A window layer is a high-bandgap doped material, typically p-doped a-Si _x C_1−x . The high-bandgap guarantees better transparency, yet with the drawback of less effective doping for increasing carbon content. A trade-off is therefore needed for the composition. Reducing the thickness also contributes to enhancing transparency. However, the window layer should not be thinner than the depletion region to avoid deterioration of the open-circuit voltage [45]. Within this context and taking advantage of preliminary optical characterization of a-Si _x C_1−x materials, we used optical simulation to compute the impact of composition and thickness of the window layer on J _gen. The results are reported in Fig. 6.15a.

Fig. 6.15

(a) Computed J _gen for different top layer compositions and thicknesses. The further enhancement of J _gen when adding a back reflector is shown by a circle. (b) Computed absorption in the SiC/Si NC layer within the optimized solar cell structure including the back reflector (indicated by an arrow in (a))

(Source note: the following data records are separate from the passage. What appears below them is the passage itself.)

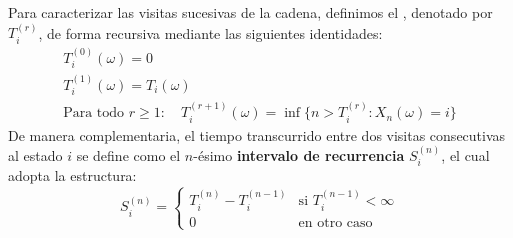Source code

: \begin{definicion}
    Para caracterizar las visitas sucesivas de la cadena, definimos el , denotado por $T_i^{(r)}$, de forma recursiva mediante las siguientes identidades:
    \[
    \begin{array}{l}
        T_i^{(0)}(\omega) = 0 \\
        T_i^{(1)}(\omega) = T_i(\omega) \\
        \text{Para todo } r \geq 1: \quad T_i^{(r+1)}(\omega) = \inf\{n > T_i^{(r)} : X_n(\omega) = i\}
    \end{array}
    \]
    De manera complementaria, el tiempo transcurrido entre dos visitas consecutivas al estado $i$ se define como el $n$-ésimo \textbf{intervalo de recurrencia} $S_i^{(n)}$, el cual adopta la estructura:
    \[
    S_i^{(n)} = \begin{cases} T_i^{(n)} - T_i^{(n-1)} & \text{si } T_i^{(n-1)} < \infty \\ 0 & \text{en otro caso} \end{cases}
    \]
\end{definicion}

\vspace{0.4cm}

The figure shows that a slightly higher carbon content in the top a-Si _x C_1−x :H(p) layer (the hole collector) is already effective in increasing J _gen. The effect saturates with higher x. Moreover, J _gen shows little dependence on thickness, indicating that the larger thicknesses needed to guarantee higher built-in voltages will be only negligibly detrimental to the device. A reduction of transmission losses is predicted by introduction of a 30 nm silver back reflector that results in an increase of absorption in the SiC/Si NC layer by 30 %.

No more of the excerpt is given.